You will find moments inside our past that shape our vision. Under-going my childhood photo albums, I catch a peek at Anna noisy . grades, a nice girl who, if she remained as alive, doesn’t discover how during grade 4, she was pointing how you can freedom of expression. There is a lesson here which comes in handy for moms and dads and grandparents.
I have often wondered if Anna’s life might have taken another turn had she lived her early grades in the sixties once the ballpoint pen, replacing the fountain pen, dispensed by using ink blotters in school. Kids of the fifties, we learnt writing the tough way–with steel-nibbed pens which we drizzled with ink pots and which invariably turned the writing experience in a mud-bath. It took us months to understand the ability of compromise: speed meant accidental globs and splotches; if you really wanted to avoid wasting time, choosing far wiser to learn the tortoise.
But Anna had not been turtle. Her mind moved faster than light; she was figuring ways to Bali if we remained as stuck in the grade 3 reader; in the fourth grade, when those of us with older siblings counseled me agog over Elvis, she might find nothing at all passionate than Japanese prints.
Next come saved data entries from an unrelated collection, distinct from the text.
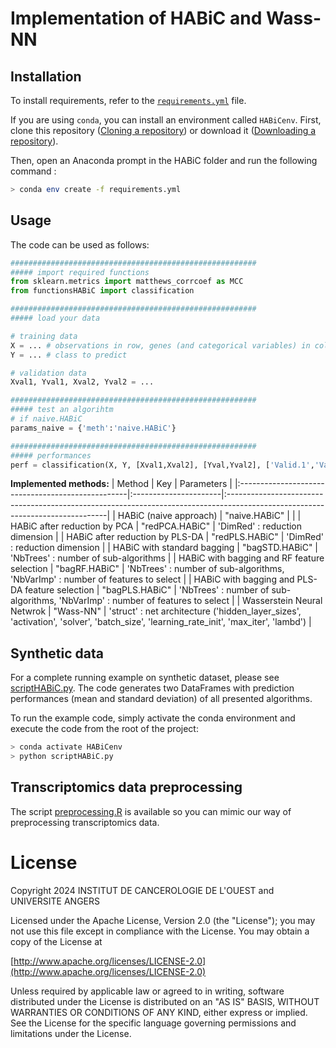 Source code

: # Implementation of HABiC and Wass-NN

## Installation
To install requirements, refer to the [`requirements.yml`](requirements.yml) file.

If you are using `conda`, you can install an environment called `HABiCenv`. First, clone this repository ([Cloning a repository](https://docs.github.com/en/repositories/creating-and-managing-repositories/cloning-a-repository)) or download it ([Downloading a repository](https://docs.github.com/en/get-started/start-your-journey/downloading-files-from-github)). 

Then, open an Anaconda prompt in the HABiC folder and run the following command :
```bash
> conda env create -f requirements.yml
```

## Usage 

The code can be used as follows:

```python
#######################################################
##### import required functions
from sklearn.metrics import matthews_corrcoef as MCC
from functionsHABiC import classification

#######################################################
##### load your data

# training data
X = ... # observations in row, genes (and categorical variables) in column
Y = ... # class to predict

# validation data
Xval1, Yval1, Xval2, Yval2 = ...

#######################################################
##### test an algorihtm
# if naive.HABiC
params_naive = {'meth':'naive.HABiC'}

#######################################################
##### performances
perf = classification(X, Y, [Xval1,Xval2], [Yval,Yval2], ['Valid.1','Valid.2'], param=params_naive, metr='MCC')
```


**Implemented methods:**
| Method 						                    | Key 					| Parameters 										                                                                            |
|:--------------------------------------------------|:----------------------|:------------------------------------------------------------------------------------------------------------------------------|
| HABiC (naive approach)	                        | "naive.HABiC" 		|                                         			                                                                            |
| HABiC after reduction by PCA					    | "redPCA.HABiC" 		| 'DimRed' : reduction dimension            	                                                                                |
| HABiC after reduction by PLS-DA				    | "redPLS.HABiC" 		| 'DimRed' : reduction dimension    					                                                                        |
| HABiC with standard bagging				        | "bagSTD.HABiC" 		| 'NbTrees' : number of sub-algorithms				                                                                            |
| HABiC with bagging and RF feature selection 		| "bagRF.HABiC" 		| 'NbTrees' : number of sub-algorithms, 'NbVarImp' : number of features to select	                                            |
| HABiC with bagging and PLS-DA feature selection	| "bagPLS.HABiC" 	    | 'NbTrees' : number of sub-algorithms, 'NbVarImp' : number of features to select	                                            |
| Wasserstein Neural Netwrok 	                    | "Wass-NN" 	        | 'struct' : net architecture ('hidden_layer_sizes', 'activation', 'solver', 'batch_size', 'learning_rate_init', 'max_iter', 'lambd') |




## Synthetic data
For a complete running example on synthetic dataset, please see [scriptHABiC.py](scriptHABiC.py).
The code generates two DataFrames with prediction performances (mean and standard deviation) of all presented algorithms. 

To run the example code, simply activate the conda environment and execute the code from the root of the project:
```bash
> conda activate HABiCenv
> python scriptHABiC.py
```


## Transcriptomics data preprocessing
The script [preprocessing.R](preprocessing.R) is available so you can mimic our way of preprocessing transcriptomics data.


# License

   Copyright 2024 INSTITUT DE CANCEROLOGIE DE L'OUEST and UNIVERSITE ANGERS

   Licensed under the Apache License, Version 2.0 (the "License");
   you may not use this file except in compliance with the License.
   You may obtain a copy of the License at

   [http://www.apache.org/licenses/LICENSE-2.0](http://www.apache.org/licenses/LICENSE-2.0)

   Unless required by applicable law or agreed to in writing, software
   distributed under the License is distributed on an "AS IS" BASIS,
   WITHOUT WARRANTIES OR CONDITIONS OF ANY KIND, either express or implied.
   See the License for the specific language governing permissions and
   limitations under the License.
I recall Sister Mary Michael, the composition teacher in grade 4, who told us that writing was an act of God and that the true writer would find his share of godliness in the holy trinity of pen, paper and blotter. Of the three, the blotter was one of the most indispensable. “Why?” we asked. “Good writing depends on how you control some of it.” There was much else that would have to be controlled too, based on Sister Mary Michael. Reading Anna’s essay on why she liked chocolates, Sister became very still and angular. She peered down in the child, her eyes blue and difficult above her spectacles. “Too many adjectives,” she snapped. “Too many words!”
When Anna viewed her, unmoved, Sister retrieved her pen. The nib drew an easy, thin line over Anna’s script; the blotter followed; there came more red lines, more words slashed away.
I watched Anna after she returned to her desk. She began writing, dabbing the blotter after her pen in true Sister Mary Michael fashion. For some time, it seemed like Anna had learnt her lesson. However when I peered more closely over her shoulder, I realized that it turned out the blotter that was absorbing her interest. She had dribbled a place in the top right-hand corner from the sheet; she stuck the nib in the heart of lots of and watched the darkness grow; a couple of details with the nib as well as the blotch has been a little bit of chocolate, its center dissolving in a hole. Fascinated, I watched her work more blotches for the absorbent paper plus much more dabs prior to the entire blotter turned into a type of chocolate swiss-cheese.
From her desk came more blotter sheets. Instead of holes, she made lines this time, dark molasses lines dribbled and dripped almost spider fashion from corner to a higher; she paused just for a specified duration to thicken the middle stretch acquiring to break the flow prior to the entire sheet became criss-crossed with tubes of varying lengths and widths as well as the blotter sat on her behalf desk as being a chocolate web.
It had been an early on sort of Blotter Art, so distinctive it made flowing hair get up on end. But Sister Mary Michael could not quite note that.